In conclusion, registry documentation of cardiac stem cell patients provides a method of long‐term pharmacovigilance. Owing to yearly MACCE registrations, a register allows that late probable complications are carefully followed as well as unexpected complications reported, which is required to ensure patient's safety as the main aspect of good clinical practice. Therefore, it is expedient to establish an obligatory common register for all centres carrying out stem cell studies. Moreover, this may be used for a standardized pharmacovigilance reporting to regulatory authorities.
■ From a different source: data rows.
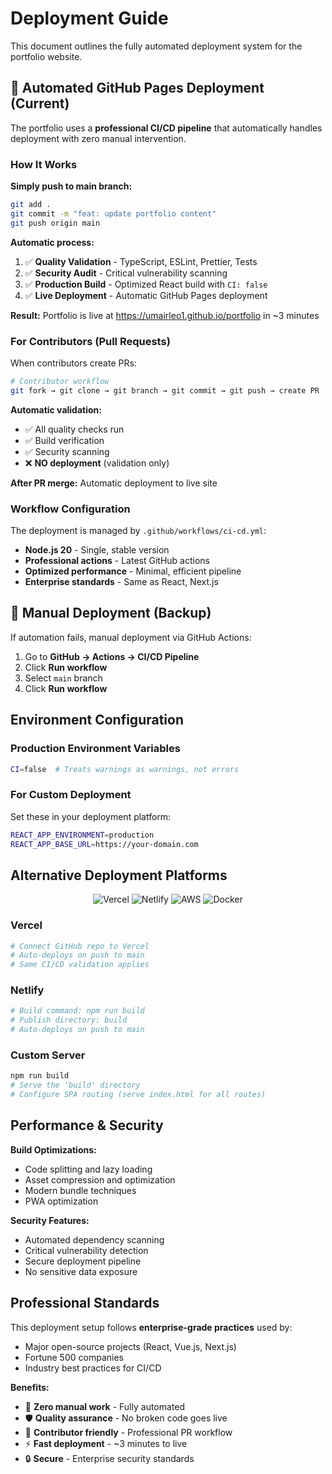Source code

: # Deployment Guide

This document outlines the fully automated deployment system for the portfolio website.

## 🚀 Automated GitHub Pages Deployment (Current)

The portfolio uses a **professional CI/CD pipeline** that automatically handles deployment with zero manual intervention.

### How It Works

**Simply push to main branch:**

```bash
git add .
git commit -m "feat: update portfolio content"
git push origin main
```

**Automatic process:**

1. ✅ **Quality Validation** - TypeScript, ESLint, Prettier, Tests
2. ✅ **Security Audit** - Critical vulnerability scanning
3. ✅ **Production Build** - Optimized React build with `CI: false`
4. ✅ **Live Deployment** - Automatic GitHub Pages deployment

**Result:** Portfolio is live at https://umairleo1.github.io/portfolio in ~3 minutes

### For Contributors (Pull Requests)

When contributors create PRs:

```bash
# Contributor workflow
git fork → git clone → git branch → git commit → git push → create PR
```

**Automatic validation:**

- ✅ All quality checks run
- ✅ Build verification
- ✅ Security scanning
- ❌ **NO deployment** (validation only)

**After PR merge:** Automatic deployment to live site

### Workflow Configuration

The deployment is managed by `.github/workflows/ci-cd.yml`:

- **Node.js 20** - Single, stable version
- **Professional actions** - Latest GitHub actions
- **Optimized performance** - Minimal, efficient pipeline
- **Enterprise standards** - Same as React, Next.js

## 🔧 Manual Deployment (Backup)

If automation fails, manual deployment via GitHub Actions:

1. Go to **GitHub → Actions → CI/CD Pipeline**
2. Click **Run workflow**
3. Select `main` branch
4. Click **Run workflow**

## Environment Configuration

### Production Environment Variables

```bash
CI=false  # Treats warnings as warnings, not errors
```

### For Custom Deployment

Set these in your deployment platform:

```bash
REACT_APP_ENVIRONMENT=production
REACT_APP_BASE_URL=https://your-domain.com
```

## Alternative Deployment Platforms

<div align="center">

![Vercel](https://img.shields.io/badge/Vercel-000000?style=for-the-badge&logo=vercel&logoColor=white)
![Netlify](https://img.shields.io/badge/Netlify-00C7B7?style=for-the-badge&logo=netlify&logoColor=white)
![AWS](https://img.shields.io/badge/AWS-232F3E?style=for-the-badge&logo=amazon-aws&logoColor=white)
![Docker](https://img.shields.io/badge/Docker-2496ED?style=for-the-badge&logo=docker&logoColor=white)

</div>

### Vercel

```bash
# Connect GitHub repo to Vercel
# Auto-deploys on push to main
# Same CI/CD validation applies
```

### Netlify

```bash
# Build command: npm run build
# Publish directory: build
# Auto-deploys on push to main
```

### Custom Server

```bash
npm run build
# Serve the 'build' directory
# Configure SPA routing (serve index.html for all routes)
```

## Performance & Security

**Build Optimizations:**

- Code splitting and lazy loading
- Asset compression and optimization
- Modern bundle techniques
- PWA optimization

**Security Features:**

- Automated dependency scanning
- Critical vulnerability detection
- Secure deployment pipeline
- No sensitive data exposure

## Professional Standards

This deployment setup follows **enterprise-grade practices** used by:

- Major open-source projects (React, Vue.js, Next.js)
- Fortune 500 companies
- Industry best practices for CI/CD

**Benefits:**

- 🤖 **Zero manual work** - Fully automated
- 🛡️ **Quality assurance** - No broken code goes live
- 👥 **Contributor friendly** - Professional PR workflow
- ⚡ **Fast deployment** - ~3 minutes to live
- 🔒 **Secure** - Enterprise security standards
Nevertheless, the register by itself cannot replace randomized clinical trials. Registry data, however, can be used for long‐term efficiency and safety evaluation in standardized patient groups. Furthermore, a register could help to improve patient selection revealing predictors of good response.

Conflict of interest

None declared.

Funding

German Federal Ministry of Education and Research (grant no. 1316159) and European Social Fund (grant no. ESF/IV‐WM‐B34–0030/10).